_TASK PROMPT:_ Among the entries below, find the line with "Whether used for", then quote it and each following line up to and including the line with "Facilita testes unitários.", and nothing else.

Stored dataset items
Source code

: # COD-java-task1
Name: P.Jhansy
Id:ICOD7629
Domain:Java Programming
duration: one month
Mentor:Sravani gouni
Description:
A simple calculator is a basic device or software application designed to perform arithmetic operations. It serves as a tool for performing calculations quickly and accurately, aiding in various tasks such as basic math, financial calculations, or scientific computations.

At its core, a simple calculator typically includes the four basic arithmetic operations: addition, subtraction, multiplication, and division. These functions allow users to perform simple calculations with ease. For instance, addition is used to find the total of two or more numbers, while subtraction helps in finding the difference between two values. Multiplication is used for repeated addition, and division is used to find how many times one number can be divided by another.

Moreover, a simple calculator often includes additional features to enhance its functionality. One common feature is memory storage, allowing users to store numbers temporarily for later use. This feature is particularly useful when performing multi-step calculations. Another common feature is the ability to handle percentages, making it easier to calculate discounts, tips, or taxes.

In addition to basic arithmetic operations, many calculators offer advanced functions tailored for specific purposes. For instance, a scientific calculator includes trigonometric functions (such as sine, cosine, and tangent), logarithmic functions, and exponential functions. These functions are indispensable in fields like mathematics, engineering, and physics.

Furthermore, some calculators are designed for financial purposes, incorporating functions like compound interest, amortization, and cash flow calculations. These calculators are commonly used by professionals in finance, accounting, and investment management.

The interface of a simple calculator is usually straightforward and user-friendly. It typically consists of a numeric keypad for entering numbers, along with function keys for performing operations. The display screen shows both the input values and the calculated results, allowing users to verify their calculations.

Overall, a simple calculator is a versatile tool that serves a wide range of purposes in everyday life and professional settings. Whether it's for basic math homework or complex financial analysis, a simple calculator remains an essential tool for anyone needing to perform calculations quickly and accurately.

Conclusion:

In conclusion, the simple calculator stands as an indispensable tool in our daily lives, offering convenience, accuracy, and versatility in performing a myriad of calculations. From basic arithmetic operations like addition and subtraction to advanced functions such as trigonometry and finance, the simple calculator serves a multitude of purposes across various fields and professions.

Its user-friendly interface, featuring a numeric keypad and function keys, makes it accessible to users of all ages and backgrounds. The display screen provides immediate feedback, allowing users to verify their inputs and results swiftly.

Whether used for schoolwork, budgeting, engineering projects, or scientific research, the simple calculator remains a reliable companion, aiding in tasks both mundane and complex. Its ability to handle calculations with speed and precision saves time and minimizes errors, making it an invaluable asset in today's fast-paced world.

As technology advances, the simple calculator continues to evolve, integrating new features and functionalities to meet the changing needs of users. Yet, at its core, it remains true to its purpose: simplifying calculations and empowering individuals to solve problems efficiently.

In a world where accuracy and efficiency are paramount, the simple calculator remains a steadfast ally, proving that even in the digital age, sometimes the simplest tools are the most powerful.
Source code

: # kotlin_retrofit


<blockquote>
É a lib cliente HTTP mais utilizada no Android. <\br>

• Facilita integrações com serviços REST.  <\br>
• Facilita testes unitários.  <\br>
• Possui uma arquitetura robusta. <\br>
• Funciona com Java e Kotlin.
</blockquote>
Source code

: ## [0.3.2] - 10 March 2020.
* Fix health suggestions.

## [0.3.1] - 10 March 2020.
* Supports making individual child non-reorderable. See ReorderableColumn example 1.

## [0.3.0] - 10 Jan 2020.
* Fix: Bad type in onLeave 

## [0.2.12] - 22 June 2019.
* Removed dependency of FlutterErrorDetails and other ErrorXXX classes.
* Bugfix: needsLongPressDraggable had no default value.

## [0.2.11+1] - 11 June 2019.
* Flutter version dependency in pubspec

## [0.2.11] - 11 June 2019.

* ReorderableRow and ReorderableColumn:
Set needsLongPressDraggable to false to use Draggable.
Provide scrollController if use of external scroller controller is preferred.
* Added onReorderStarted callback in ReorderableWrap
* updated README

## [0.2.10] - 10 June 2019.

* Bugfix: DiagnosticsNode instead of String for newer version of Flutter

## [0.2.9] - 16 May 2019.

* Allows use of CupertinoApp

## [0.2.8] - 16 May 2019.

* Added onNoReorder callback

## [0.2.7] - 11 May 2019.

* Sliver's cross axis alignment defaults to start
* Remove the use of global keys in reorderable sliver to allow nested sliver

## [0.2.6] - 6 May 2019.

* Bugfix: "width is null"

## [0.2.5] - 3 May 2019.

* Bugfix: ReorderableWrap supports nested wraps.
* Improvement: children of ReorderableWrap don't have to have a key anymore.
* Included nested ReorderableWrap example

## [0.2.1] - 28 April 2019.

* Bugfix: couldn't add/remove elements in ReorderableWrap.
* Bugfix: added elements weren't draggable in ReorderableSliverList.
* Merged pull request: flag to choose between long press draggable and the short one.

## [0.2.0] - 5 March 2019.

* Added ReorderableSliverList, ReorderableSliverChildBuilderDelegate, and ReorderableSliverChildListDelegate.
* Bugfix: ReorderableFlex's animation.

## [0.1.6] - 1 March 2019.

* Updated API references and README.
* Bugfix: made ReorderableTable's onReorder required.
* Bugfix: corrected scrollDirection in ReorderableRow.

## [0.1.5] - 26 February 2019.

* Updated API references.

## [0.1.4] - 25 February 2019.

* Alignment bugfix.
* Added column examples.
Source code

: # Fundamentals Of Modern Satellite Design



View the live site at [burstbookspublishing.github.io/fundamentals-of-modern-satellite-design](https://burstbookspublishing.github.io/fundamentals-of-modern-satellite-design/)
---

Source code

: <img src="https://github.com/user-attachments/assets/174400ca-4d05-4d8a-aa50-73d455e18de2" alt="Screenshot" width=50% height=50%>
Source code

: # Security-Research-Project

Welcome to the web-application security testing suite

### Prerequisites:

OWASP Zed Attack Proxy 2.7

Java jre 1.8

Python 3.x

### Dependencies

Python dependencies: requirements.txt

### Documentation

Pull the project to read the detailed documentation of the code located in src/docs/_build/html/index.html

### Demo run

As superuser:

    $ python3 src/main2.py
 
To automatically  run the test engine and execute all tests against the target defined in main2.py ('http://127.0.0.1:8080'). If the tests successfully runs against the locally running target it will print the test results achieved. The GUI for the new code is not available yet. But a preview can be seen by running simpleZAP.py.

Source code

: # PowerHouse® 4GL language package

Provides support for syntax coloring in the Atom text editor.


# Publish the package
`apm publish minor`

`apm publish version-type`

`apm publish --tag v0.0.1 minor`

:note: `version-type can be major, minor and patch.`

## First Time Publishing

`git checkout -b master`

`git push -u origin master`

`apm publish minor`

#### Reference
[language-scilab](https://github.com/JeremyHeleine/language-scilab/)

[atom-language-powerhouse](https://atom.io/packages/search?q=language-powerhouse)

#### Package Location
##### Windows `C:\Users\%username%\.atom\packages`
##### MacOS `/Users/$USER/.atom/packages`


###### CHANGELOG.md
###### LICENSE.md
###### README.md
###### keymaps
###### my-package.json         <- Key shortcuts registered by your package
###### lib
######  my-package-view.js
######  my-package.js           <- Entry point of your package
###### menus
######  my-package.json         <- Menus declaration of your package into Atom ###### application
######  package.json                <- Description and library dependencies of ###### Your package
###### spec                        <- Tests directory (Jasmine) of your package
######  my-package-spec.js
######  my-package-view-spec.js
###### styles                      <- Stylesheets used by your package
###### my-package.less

_YOUR RESPONSE:_
Whether used for schoolwork, budgeting, engineering projects, or scientific research, the simple calculator remains a reliable companion, aiding in tasks both mundane and complex. Its ability to handle calculations with speed and precision saves time and minimizes errors, making it an invaluable asset in today's fast-paced world.

As technology advances, the simple calculator continues to evolve, integrating new features and functionalities to meet the changing needs of users. Yet, at its core, it remains true to its purpose: simplifying calculations and empowering individuals to solve problems efficiently.

In a world where accuracy and efficiency are paramount, the simple calculator remains a steadfast ally, proving that even in the digital age, sometimes the simplest tools are the most powerful.
Source code

: # kotlin_retrofit


<blockquote>
É a lib cliente HTTP mais utilizada no Android. <\br>

• Facilita integrações com serviços REST.  <\br>
• Facilita testes unitários.  <\br>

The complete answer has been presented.